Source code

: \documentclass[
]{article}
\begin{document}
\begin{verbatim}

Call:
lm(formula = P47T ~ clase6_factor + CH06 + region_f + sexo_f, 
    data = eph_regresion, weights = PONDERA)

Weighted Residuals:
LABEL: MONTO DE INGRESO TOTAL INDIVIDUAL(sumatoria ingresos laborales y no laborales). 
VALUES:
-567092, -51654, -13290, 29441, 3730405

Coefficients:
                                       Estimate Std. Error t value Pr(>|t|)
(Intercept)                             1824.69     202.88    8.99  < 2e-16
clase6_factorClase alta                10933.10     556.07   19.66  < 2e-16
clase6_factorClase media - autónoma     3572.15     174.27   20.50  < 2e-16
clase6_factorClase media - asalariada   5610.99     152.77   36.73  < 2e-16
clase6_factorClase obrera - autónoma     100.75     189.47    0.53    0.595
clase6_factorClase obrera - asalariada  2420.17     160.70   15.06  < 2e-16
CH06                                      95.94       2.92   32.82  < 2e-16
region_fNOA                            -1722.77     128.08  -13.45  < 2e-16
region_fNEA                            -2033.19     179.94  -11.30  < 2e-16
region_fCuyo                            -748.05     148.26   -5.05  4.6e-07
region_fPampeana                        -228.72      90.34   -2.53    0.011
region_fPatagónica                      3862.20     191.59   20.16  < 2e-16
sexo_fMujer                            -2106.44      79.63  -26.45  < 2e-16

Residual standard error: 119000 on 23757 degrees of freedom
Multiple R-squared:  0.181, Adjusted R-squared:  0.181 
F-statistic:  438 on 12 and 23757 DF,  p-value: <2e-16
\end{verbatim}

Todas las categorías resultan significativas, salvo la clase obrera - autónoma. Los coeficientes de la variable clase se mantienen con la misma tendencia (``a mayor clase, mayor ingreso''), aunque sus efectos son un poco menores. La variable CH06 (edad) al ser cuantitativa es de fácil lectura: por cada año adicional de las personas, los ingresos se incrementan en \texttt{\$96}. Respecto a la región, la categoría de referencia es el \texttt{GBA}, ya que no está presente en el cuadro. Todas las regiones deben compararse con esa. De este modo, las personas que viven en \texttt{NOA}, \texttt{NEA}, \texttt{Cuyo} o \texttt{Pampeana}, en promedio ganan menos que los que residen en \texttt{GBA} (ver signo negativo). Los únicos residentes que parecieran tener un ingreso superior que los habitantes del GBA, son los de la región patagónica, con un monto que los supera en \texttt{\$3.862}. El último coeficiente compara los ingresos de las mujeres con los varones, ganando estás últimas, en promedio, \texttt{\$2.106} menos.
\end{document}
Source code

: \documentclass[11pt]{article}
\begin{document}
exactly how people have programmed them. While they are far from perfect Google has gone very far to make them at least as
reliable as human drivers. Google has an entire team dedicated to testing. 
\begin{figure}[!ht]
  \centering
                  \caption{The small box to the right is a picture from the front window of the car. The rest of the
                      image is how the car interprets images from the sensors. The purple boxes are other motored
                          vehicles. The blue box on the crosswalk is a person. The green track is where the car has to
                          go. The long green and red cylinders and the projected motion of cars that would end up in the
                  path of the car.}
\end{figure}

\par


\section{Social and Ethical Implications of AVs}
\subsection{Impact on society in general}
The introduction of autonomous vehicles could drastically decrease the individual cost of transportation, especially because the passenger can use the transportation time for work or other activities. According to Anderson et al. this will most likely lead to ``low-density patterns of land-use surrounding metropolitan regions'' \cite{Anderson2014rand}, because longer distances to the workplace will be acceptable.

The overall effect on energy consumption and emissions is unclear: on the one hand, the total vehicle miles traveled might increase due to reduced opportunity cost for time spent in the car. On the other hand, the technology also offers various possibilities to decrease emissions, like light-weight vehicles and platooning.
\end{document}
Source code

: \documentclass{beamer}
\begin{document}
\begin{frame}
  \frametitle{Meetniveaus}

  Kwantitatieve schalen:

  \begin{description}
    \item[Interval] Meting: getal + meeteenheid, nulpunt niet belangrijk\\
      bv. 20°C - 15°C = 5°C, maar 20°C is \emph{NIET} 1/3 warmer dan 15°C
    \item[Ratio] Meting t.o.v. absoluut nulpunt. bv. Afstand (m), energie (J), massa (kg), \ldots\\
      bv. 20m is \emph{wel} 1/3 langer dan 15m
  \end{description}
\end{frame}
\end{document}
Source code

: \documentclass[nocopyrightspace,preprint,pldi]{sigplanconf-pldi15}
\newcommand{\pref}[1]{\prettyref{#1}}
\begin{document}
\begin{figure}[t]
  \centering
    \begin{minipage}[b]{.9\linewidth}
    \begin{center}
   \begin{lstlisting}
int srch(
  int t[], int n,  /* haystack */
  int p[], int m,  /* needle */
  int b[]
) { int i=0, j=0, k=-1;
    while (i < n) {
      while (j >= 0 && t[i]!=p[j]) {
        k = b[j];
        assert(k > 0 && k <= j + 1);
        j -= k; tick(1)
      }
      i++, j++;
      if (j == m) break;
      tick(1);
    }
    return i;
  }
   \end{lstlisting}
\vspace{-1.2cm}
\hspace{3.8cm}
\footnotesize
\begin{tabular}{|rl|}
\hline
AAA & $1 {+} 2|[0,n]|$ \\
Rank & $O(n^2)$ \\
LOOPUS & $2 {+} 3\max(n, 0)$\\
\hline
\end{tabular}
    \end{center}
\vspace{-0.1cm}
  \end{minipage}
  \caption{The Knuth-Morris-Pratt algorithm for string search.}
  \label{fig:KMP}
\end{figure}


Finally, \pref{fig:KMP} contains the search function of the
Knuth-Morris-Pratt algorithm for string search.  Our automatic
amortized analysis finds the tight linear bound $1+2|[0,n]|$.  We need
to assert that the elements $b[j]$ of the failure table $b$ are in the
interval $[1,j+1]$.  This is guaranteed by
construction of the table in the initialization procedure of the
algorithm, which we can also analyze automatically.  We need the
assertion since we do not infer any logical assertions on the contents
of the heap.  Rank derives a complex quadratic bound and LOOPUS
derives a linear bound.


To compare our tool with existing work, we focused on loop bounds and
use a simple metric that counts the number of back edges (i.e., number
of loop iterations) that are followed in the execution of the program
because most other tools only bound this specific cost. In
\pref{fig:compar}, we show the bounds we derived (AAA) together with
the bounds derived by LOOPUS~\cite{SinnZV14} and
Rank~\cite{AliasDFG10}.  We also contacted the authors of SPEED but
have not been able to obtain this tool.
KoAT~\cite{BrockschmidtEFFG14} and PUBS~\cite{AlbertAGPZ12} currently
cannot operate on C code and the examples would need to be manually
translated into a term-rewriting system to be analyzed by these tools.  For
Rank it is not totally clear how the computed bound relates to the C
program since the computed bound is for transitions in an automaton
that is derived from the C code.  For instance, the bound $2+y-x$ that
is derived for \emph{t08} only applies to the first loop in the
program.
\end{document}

## What to produce
Each line of the material above must be retyped precisely.

## Task response
Source code

: \documentclass[
]{article}
\begin{document}
\begin{verbatim}

Call:
lm(formula = P47T ~ clase6_factor + CH06 + region_f + sexo_f, 
    data = eph_regresion, weights = PONDERA)

Weighted Residuals:
LABEL: MONTO DE INGRESO TOTAL INDIVIDUAL(sumatoria ingresos laborales y no laborales). 
VALUES:
-567092, -51654, -13290, 29441, 3730405

Coefficients:
                                       Estimate Std. Error t value Pr(>|t|)
(Intercept)                             1824.69     202.88    8.99  < 2e-16
clase6_factorClase alta                10933.10     556.07   19.66  < 2e-16
clase6_factorClase media - autónoma     3572.15     174.27   20.50  < 2e-16
clase6_factorClase media - asalariada   5610.99     152.77   36.73  < 2e-16
clase6_factorClase obrera - autónoma     100.75     189.47    0.53    0.595
clase6_factorClase obrera - asalariada  2420.17     160.70   15.06  < 2e-16
CH06                                      95.94       2.92   32.82  < 2e-16
region_fNOA                            -1722.77     128.08  -13.45  < 2e-16
region_fNEA                            -2033.19     179.94  -11.30  < 2e-16
region_fCuyo                            -748.05     148.26   -5.05  4.6e-07
region_fPampeana                        -228.72      90.34   -2.53    0.011
region_fPatagónica                      3862.20     191.59   20.16  < 2e-16
sexo_fMujer                            -2106.44      79.63  -26.45  < 2e-16

Residual standard error: 119000 on 23757 degrees of freedom
Multiple R-squared:  0.181, Adjusted R-squared:  0.181 
F-statistic:  438 on 12 and 23757 DF,  p-value: <2e-16
\end{verbatim}

Todas las categorías resultan significativas, salvo la clase obrera - autónoma. Los coeficientes de la variable clase se mantienen con la misma tendencia (``a mayor clase, mayor ingreso''), aunque sus efectos son un poco menores. La variable CH06 (edad) al ser cuantitativa es de fácil lectura: por cada año adicional de las personas, los ingresos se incrementan en \texttt{\$96}. Respecto a la región, la categoría de referencia es el \texttt{GBA}, ya que no está presente en el cuadro. Todas las regiones deben compararse con esa. De este modo, las personas que viven en \texttt{NOA}, \texttt{NEA}, \texttt{Cuyo} o \texttt{Pampeana}, en promedio ganan menos que los que residen en \texttt{GBA} (ver signo negativo). Los únicos residentes que parecieran tener un ingreso superior que los habitantes del GBA, son los de la región patagónica, con un monto que los supera en \texttt{\$3.862}. El último coeficiente compara los ingresos de las mujeres con los varones, ganando estás últimas, en promedio, \texttt{\$2.106} menos.
\end{document}
Source code

: \documentclass[11pt]{article}
\begin{document}
exactly how people have programmed them. While they are far from perfect Google has gone very far to make them at least as
reliable as human drivers. Google has an entire team dedicated to testing. 
\begin{figure}[!ht]
  \centering
                  \caption{The small box to the right is a picture from the front window of the car. The rest of the
                      image is how the car interprets images from the sensors. The purple boxes are other motored
                          vehicles. The blue box on the crosswalk is a person. The green track is where the car has to
                          go. The long green and red cylinders and the projected motion of cars that would end up in the
                  path of the car.}
\end{figure}

\par


\section{Social and Ethical Implications of AVs}
\subsection{Impact on society in general}
The introduction of autonomous vehicles could drastically decrease the individual cost of transportation, especially because the passenger can use the transportation time for work or other activities. According to Anderson et al. this will most likely lead to ``low-density patterns of land-use surrounding metropolitan regions'' \cite{Anderson2014rand}, because longer distances to the workplace will be acceptable.

The overall effect on energy consumption and emissions is unclear: on the one hand, the total vehicle miles traveled might increase due to reduced opportunity cost for time spent in the car. On the other hand, the technology also offers various possibilities to decrease emissions, like light-weight vehicles and platooning.
\end{document}
Source code

: \documentclass{beamer}
\begin{document}
\begin{frame}
  \frametitle{Meetniveaus}

  Kwantitatieve schalen:

  \begin{description}
    \item[Interval] Meting: getal + meeteenheid, nulpunt niet belangrijk\\
      bv. 20°C - 15°C = 5°C, maar 20°C is \emph{NIET} 1/3 warmer dan 15°C
    \item[Ratio] Meting t.o.v. absoluut nulpunt. bv. Afstand (m), energie (J), massa (kg), \ldots\\
      bv. 20m is \emph{wel} 1/3 langer dan 15m
  \end{description}
\end{frame}
\end{document}
Source code

: \documentclass[nocopyrightspace,preprint,pldi]{sigplanconf-pldi15}
\newcommand{\pref}[1]{\prettyref{#1}}
\begin{document}
\begin{figure}[t]
  \centering
    \begin{minipage}[b]{.9\linewidth}
    \begin{center}
   \begin{lstlisting}
int srch(
  int t[], int n,  /* haystack */
  int p[], int m,  /* needle */
  int b[]
) { int i=0, j=0, k=-1;
    while (i < n) {
      while (j >= 0 && t[i]!=p[j]) {
        k = b[j];
        assert(k > 0 && k <= j + 1);
        j -= k; tick(1)
      }
      i++, j++;
      if (j == m) break;
      tick(1);
    }
    return i;
  }
   \end{lstlisting}
\vspace{-1.2cm}
\hspace{3.8cm}
\footnotesize
\begin{tabular}{|rl|}
\hline
AAA & $1 {+} 2|[0,n]|$ \\
Rank & $O(n^2)$ \\
LOOPUS & $2 {+} 3\max(n, 0)$\\
\hline
\end{tabular}
    \end{center}
\vspace{-0.1cm}
  \end{minipage}
  \caption{The Knuth-Morris-Pratt algorithm for string search.}
  \label{fig:KMP}
\end{figure}


Finally, \pref{fig:KMP} contains the search function of the
Knuth-Morris-Pratt algorithm for string search.  Our automatic
amortized analysis finds the tight linear bound $1+2|[0,n]|$.  We need
to assert that the elements $b[j]$ of the failure table $b$ are in the
interval $[1,j+1]$.  This is guaranteed by
construction of the table in the initialization procedure of the
algorithm, which we can also analyze automatically.  We need the
assertion since we do not infer any logical assertions on the contents
of the heap.  Rank derives a complex quadratic bound and LOOPUS
derives a linear bound.


To compare our tool with existing work, we focused on loop bounds and
use a simple metric that counts the number of back edges (i.e., number
of loop iterations) that are followed in the execution of the program
because most other tools only bound this specific cost. In
\pref{fig:compar}, we show the bounds we derived (AAA) together with
the bounds derived by LOOPUS~\cite{SinnZV14} and
Rank~\cite{AliasDFG10}.  We also contacted the authors of SPEED but
have not been able to obtain this tool.
KoAT~\cite{BrockschmidtEFFG14} and PUBS~\cite{AlbertAGPZ12} currently
cannot operate on C code and the examples would need to be manually
translated into a term-rewriting system to be analyzed by these tools.  For
Rank it is not totally clear how the computed bound relates to the C
program since the computed bound is for transitions in an automaton
that is derived from the C code.  For instance, the bound $2+y-x$ that
is derived for \emph{t08} only applies to the first loop in the
program.
\end{document}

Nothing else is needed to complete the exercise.